Source texts of formatted documents
= = =

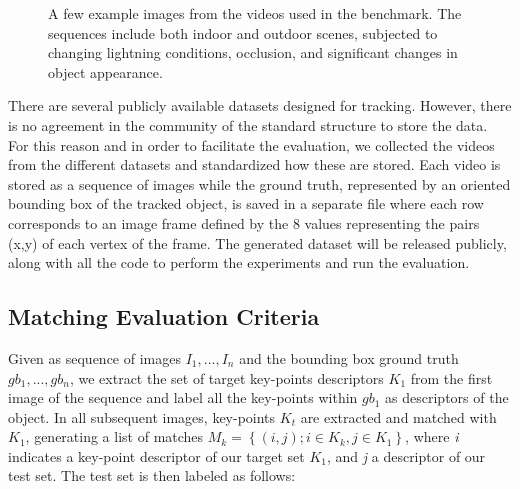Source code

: \begin{figure}[t]
{	
	}
\caption{A few example images from the videos used in the benchmark. The sequences include both indoor and outdoor scenes, subjected to changing lightning conditions, 
occlusion, and significant changes in object appearance.}
\vspace{-3mm}
\label{fig:tracking_results}
\end{figure}


There are several publicly available datasets designed for tracking. However, there is no agreement in the community of the standard structure to store the data. For this reason and in order to facilitate the evaluation, we collected the videos from the different datasets and standardized how these are stored. Each video is stored as a sequence of images while the ground truth, represented by an oriented bounding box of the tracked object, is saved in a separate file where each row corresponds to an image frame defined by the 8 values representing the pairs (x,y) of each vertex of the frame. The generated dataset will be released publicly, along with all the code to perform the experiments and run the evaluation.

\subsection{Matching Evaluation Criteria}
Given as sequence of images $I_{1},...,I_{n}$ and the bounding box ground truth $gb_{1},...,gb_{n}$, we extract the set of target key-points descriptors $K_{1}$ from the first image of the sequence and label all the key-points within $gb_{1}$ as descriptors of the object. In all subsequent images, key-points $K_{t}$ are extracted and matched with $K_{1}$, generating a list of matches $M_k = \left\lbrace (i,j); i \in K_k, j \in K_1 \right\rbrace$, where \textit{i} indicates a key-point descriptor of our target set $K_{1}$, and \textit{j} a descriptor of our test set. The test set is then labeled as follows:

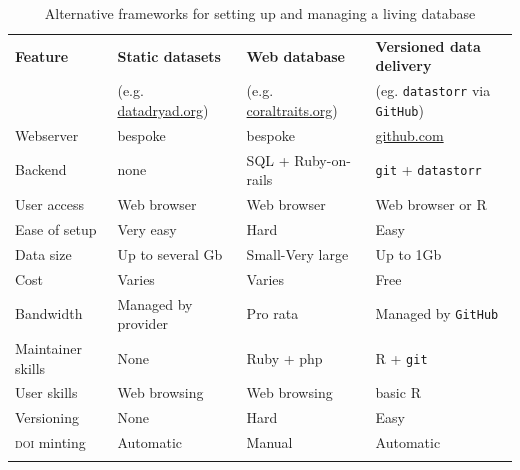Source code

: \documentclass[a4paper,11pt]{article}
\newcommand{\smurl}[1]{{\footnotesize\url{#1}}}
\begin{document}
\begin{table}[h!]
\centering
\caption{Alternative frameworks for setting up and managing a living database}
{\footnotesize
\vspace{1cm}
  \begin{tabular}{p{2.5cm}p{3.5cm}p{3.5cm}p{4cm}}
  \hline
  \textbf{Feature} & \textbf{Static datasets}& \textbf{Web database} & \textbf{Versioned data delivery}\\
  \textbf{} & (e.g. \smurl{datadryad.org})& (e.g. \smurl{coraltraits.org}) & (eg. \texttt{datastorr} via \texttt{GitHub})\\
  \hline
   Webserver        & bespoke & bespoke &  \smurl{github.com}\\
   Backend          & none & SQL + Ruby-on-rails 			& \texttt{git} + \texttt{datastorr} \\
   User access      & Web browser & Web browser 				    & Web browser or R \\
   Ease of setup    & Very easy & Hard 							& Easy\\
   Data size        & Up to several Gb & Small-Very large 				& Up to 1Gb\\
   Cost             & Varies & Varies  						& Free \\
   Bandwidth        & Managed by provider & Pro rata 						& Managed by \texttt{GitHub}\\
   Maintainer skills & None & Ruby + php 					& R + \texttt{git} \\
   User skills      &Web browsing& Web browsing  					& basic R \\
   Versioning       &None& Hard 							& Easy \\
   \textsc{doi} minting      &Automatic & Manual 					& Automatic \\
  \hline 
  \\
 
  \end{tabular}
  } 
\label{tab:sql_v_versioneddata}
\end{table}

\newpage
\end{document}
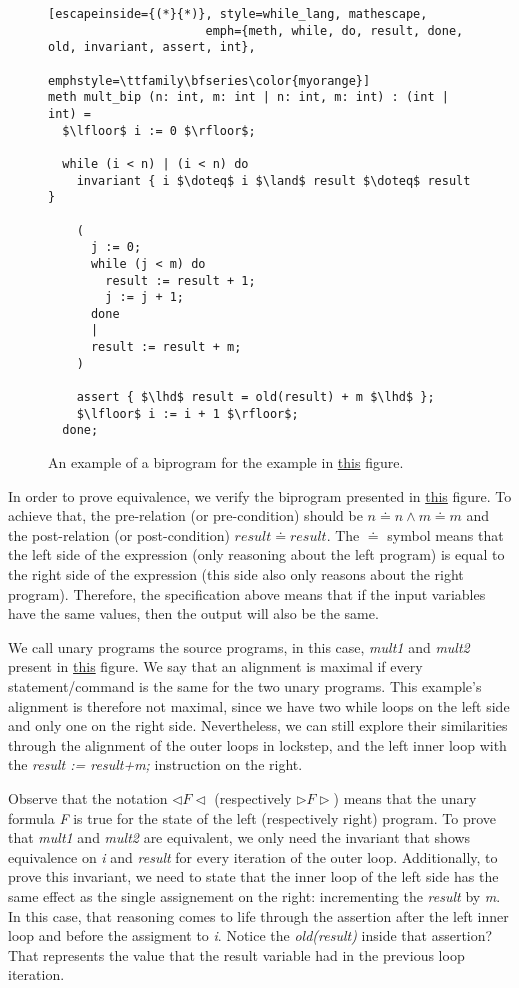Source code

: \begin{figure}[h]
  \centering
  \noindent
  \begin{lstlisting}[escapeinside={(*}{*)}, style=while_lang, mathescape,
                      emph={meth, while, do, result, done, old, invariant, assert, int},
                      emphstyle=\ttfamily\bfseries\color{myorange}]
meth mult_bip (n: int, m: int | n: int, m: int) : (int | int) =
  $\lfloor$ i := 0 $\rfloor$;

  while (i < n) | (i < n) do
    invariant { i $\doteq$ i $\land$ result $\doteq$ result }

    (
      j := 0;
      while (j < m) do
        result := result + 1;
        j := j + 1;
      done
      |
      result := result + m;
    )

    assert { $\lhd$ result = old(result) + m $\lhd$ };
    $\lfloor$ i := i + 1 $\rfloor$;
  done;
  \end{lstlisting}
  \caption{An example of a biprogram for the example in \hyperref[fig:mult_source_programs]{this} figure.}
  \label{fig:mult_biprogram}
\end{figure}

In order to prove equivalence, we verify the biprogram presented in \hyperref[fig:mult_biprogram]{this} figure.
To achieve that, the pre-relation (or pre-condition) should be \(n \doteq n \land m \doteq m \) and the post-relation (or post-condition) \(result \doteq result\).
The $\doteq$ symbol means that the left side of the expression (only reasoning about the left program) is equal to the right side of the expression (this side also only reasons about the right program).
Therefore, the specification above means that if the input variables have the same values, then the output will also be the same.

We call unary programs the source programs, in this case, \emph{mult1} and \emph{mult2} present in \hyperref[fig:mult_source_programs]{this} figure.
We say that an alignment is maximal if every statement/command is the same for the two unary programs.
This example's alignment is therefore not maximal, since we have two while loops on the left side and only one on the right side.
Nevertheless, we can still explore their similarities through the alignment of the outer loops in lockstep, and the left inner loop with the \emph{result := result+m;} instruction on the right.

Observe that the notation $\lhd F \lhd$ (respectively $\rhd F \rhd$) means that the unary formula \emph{F} is true for the state of the left (respectively right) program.
To prove that \emph{mult1} and \emph{mult2} are equivalent, we only need the invariant that shows equivalence on \emph{i} and \emph{result} for every iteration of the outer loop.
Additionally, to prove this invariant, we need to state that the inner loop of the left side has the same effect as the single assignement on the right: incrementing the \emph{result} by \emph{m}.
In this case, that reasoning comes to life through the assertion after the left inner loop and before the assigment to \emph{i}.
Notice the \emph{old(result)} inside that assertion? 
That represents the value that the result variable had in the previous loop iteration.


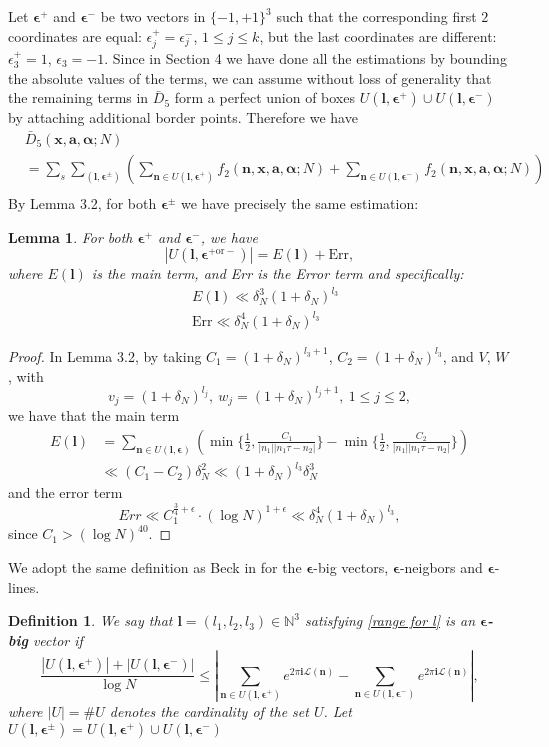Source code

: \documentclass[11pt]{article}
\newtheorem{lem}[thm]{Lemma}
\newtheorem{Def}{Definition}[section]
\newcommand{\beq}{\begin{equation}}
\newcommand{\eeq}{\end{equation}}
\newcommand{\fc}{\frac}
\renewcommand{\l}{\left}
\renewcommand{\r}{\right}
\newcommand{\N}{\mathbb{N}}
\renewcommand{\a}{\alpha}
\newcommand{\e}{\epsilon}
\renewcommand{\i}{\mathbf{i}}
\renewcommand{\(}{\left(}
\renewcommand{\)}{\right)}
\renewcommand{\bf}{\mathbf}
\renewcommand{\d}{\delta}
\newcommand{\bal}{\begin{aligned}}
\newcommand{\eal}{\end{aligned}}
\renewcommand{\L}{\mathcal{L}}
\newcommand{\n}{\bf{n}}
\newcommand{\bma}{\bm{\alpha}}
\newcommand{\ftwo}{f_2(\bf{n},\bf{x},\bm{a},\bm{\a};N)}
\newcommand{\bfe}{\bf{\epsilon}}
\newcommand{\<}{\langle}
\renewcommand{\>}{\rangle}
\begin{document}
Let $\bfe^{+}$ and $\bfe^{-}$ be two vectors in $\{-1,+1\}^{3}$ such that the corresponding first $2$ coordinates are equal: $\e_j^{+}=\e_j^{-}$, $1\le j\le k$, but the last coordinates are different: $\e_{3}^{+}=1$, $\e_{3}=-1$. Since in Section 4 we have done all the estimations by bounding the absolute values of the terms, we can assume without loss of generality that the remaining terms in $\bar{D}_5$ form a perfect union of boxes $U(\bf{l},\bfe^+)\cup U(\bf{l},\bfe^{-})$ by attaching additional border points. Therefore we have 
\beq
\bal
&\bar{D}_5(\bf{x}, \bm{a}, \bma; N)\\
&= \sum_{s}\sum_{(\bf{l}, \bfe^{\pm})}
\l(
\sum_{\n\in U(\bf{l},\bfe^{+})} \ftwo +\sum_{\n\in U(\bf{l},\bfe^{-})} \ftwo
\r)\\
\eal
\eeq
By Lemma 3.2, for both $\bfe^{\pm}$ we have precisely the same estimation:
\begin{lem}\label{Lemma for |U(l,epsilon)|=main + Err}
For both $\bfe^{+}$ and $\bfe^{-}$, we have
\beq\label{estimation for the cardinality of U(l,e)=main term + error term}
|U(\bf{l},\bfe^{+\text{or} -})|=E(\bf{l})+\text{Err},
\eeq
where $E(\bf{l})$ is the main term, and Err is the Error term and specifically:
\beq
\bal
&E(\bf{l})\ll\d_N^{3}(1+\d_N)^{l_{3}}\\
&\text{Err}\ll \d_N^{4}(1+\d_N)^{l_{3}}
\eal
\eeq
\end{lem}
\begin{proof}
In Lemma 3.2, by taking $C_1=(1+\d_N)^{l_3+1}$, $C_2=(1+\d_N)^{l_3}$, and $V$, $W$, with 
$$
v_j=(1+\d_N)^{l_j},\  w_j=(1+\d_N)^{l_j+1}, \  1\le j\le 2,
$$
we have that the main term
$$
\bal
E(\bf{l})&=\sum_{\n\in U(\bf{l}, \bfe)} \l(\min \{\fc{1}{2},\fc{C_1}{|n_1||n_1\tau-n_2|} \}-\min\{\fc{1}{2},\fc{C_2}{|n_1||n_1\tau-n_2|}\}\r)\\
&\ll (C_1-C_2)\d_N^2\ll(1+\d_N)^{l_3}\d_N^3
\eal
$$
and the error term
$$
Err\ll C_1^{\fc{3}{4}+\e}\cdot (\log N)^{1+\e}\ll\d_N^4 (1+\d_N)^{l_3},
$$
since $C_1>(\log N)^{40}$. %
\end{proof}
We adopt the same definition as Beck in \cite{Beck} for the $\bfe$-big vectors, $\bfe$-neigbors and $\bfe$-lines.
\begin{Def}
We say that $\bf{l}=(l_1,l_2,l_3)\in \N^{3}$ satisfying \eqref{range for l} is an \textbf{$\bfe$-big} vector if 
\beq\label{big vector}
\fc{|U(\bf{l},\bfe^+)|+|U(\bf{l},\bfe^-)|}{\log N}\le \l|\sum_{\bf{n}\in U(\bf{l},\bfe^+)}e^{2\pi \i \L(\bf{n})}-\sum_{\bf{n}\in U(\bf{l},\bfe^-)}e^{2\pi \i \L(\bf{n})}\r|,
\eeq
where $|U|=\#U$ denotes the cardinality of the set $U$. Let $U(\bf{l}, \bfe^{\pm})=U(\bf{l}, \bfe^{+})\cup U(\bf{l},\bfe^{-})$
\end{Def}
\end{document}
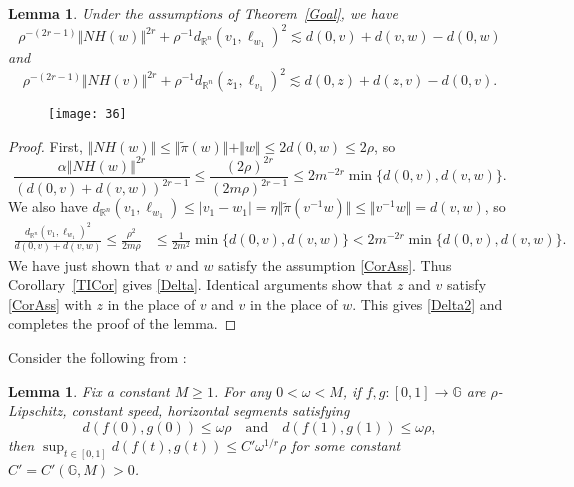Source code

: \documentclass[11pt]{amsart}
\newtheorem{lemma}[theorem]{Lemma}
\theoremstyle{definition}
\numberwithin{theorem}{section} \numberwithin{equation}{section}
\begin{document}
\begin{lemma}
Under the assumptions of Theorem~\ref{Goal}, we have
\begin{equation}
\label{Delta}
\rho^{-(2r-1)} \Vert NH(w) \Vert^{2r} + \rho^{-1} d_{\mathbb{R}^n}(v_1,\ell_{w_1})^2 \lesssim d(0,v) + d(v,w) - d(0,w)
\end{equation}
and
\begin{equation}
\label{Delta2}
\rho^{-(2r-1)} \Vert NH(v) \Vert^{2r} + \rho^{-1} d_{\mathbb{R}^n}(z_1,\ell_{v_1})^2 \lesssim d(0,z) + d(z,v) - d(0,v).
\end{equation}
\end{lemma}
\begin{figure}[H]
\centering
\texttt{[image: 36]}
\caption{}
\label{fig1}
\end{figure}
\begin{proof}
First, 
$\Vert NH(w) \Vert \leq \Vert \tilde{\pi}(w) \Vert + \Vert w \Vert \leq 2d(0,w) \leq 2\rho$, so 
$$
\frac{\alpha \left\Vert NH\left( w \right) \right\Vert^{2r}}{(d(0,v) + d(v,w))^{2r-1}}
\leq \frac{ (2\rho)^{2r}}{(2m\rho)^{2r-1}} 
\leq  2 m^{-2r} \min \{ d(0,v), d(v,w) \}.
$$
We also
have
$d_{\mathbb{R}^n}(v_1,\ell_{w_1}) \leq |v_1 - w_1| = \eta \Vert \tilde{\pi}(v^{-1}w) \Vert \leq \Vert v^{-1}w \Vert = d(v,w)$, so
\begin{align*}
\frac{d_{\mathbb{R}^n}(v_1,\ell_{w_1})^2}{d(0,v) + d(v,w)}
\leq \frac{ \rho^2}{2m\rho} 
&\leq  \frac{1}{2m^2} \min \{ d(0,v), d(v,w) \} 
< 2 m^{-2r} \min \{ d(0,v), d(v,w) \} .
\end{align*}
We have just shown that $v$ and $w$ satisfy the assumption \eqref{CorAss}.
Thus Corollary~\ref{TICor} gives \eqref{Delta}.
Identical arguments show that $z$ and $v$ satisfy \eqref{CorAss}
with $z$ in the place of $v$ and $v$ in the place of $w$.
This gives \eqref{Delta2} and completes the proof of the lemma.
\end{proof}



Consider the following from \cite[Lemma~3.8]{LiThesis}:
\begin{lemma}
\label{SegLem}
Fix a constant $M \geq 1$.
For any $0 < \omega < M$,
if $f,g:[0,1] \to \mathbb{G}$
are $\rho$-Lipschitz, constant speed, horizontal segments satisfying
$$
d(f(0),g(0)) \leq \omega \rho \quad \text{and} \quad d(f(1),g(1)) \leq \omega \rho,
$$
then $\sup_{t \in [0,1]} d(f(t),g(t)) \leq C' \omega^{1/r} \rho$
for some constant $C'=C'(\mathbb{G},M)>0$.
\end{lemma}
\end{document}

= = =

=== Activity ===
Every line that contains the string "documentclass" should be returned from the data.

=== Output of the task ===
: \documentclass[a4paper,11pt]{article}
: \documentclass[11pt]{article}
: \documentclass[11pt]{amsart}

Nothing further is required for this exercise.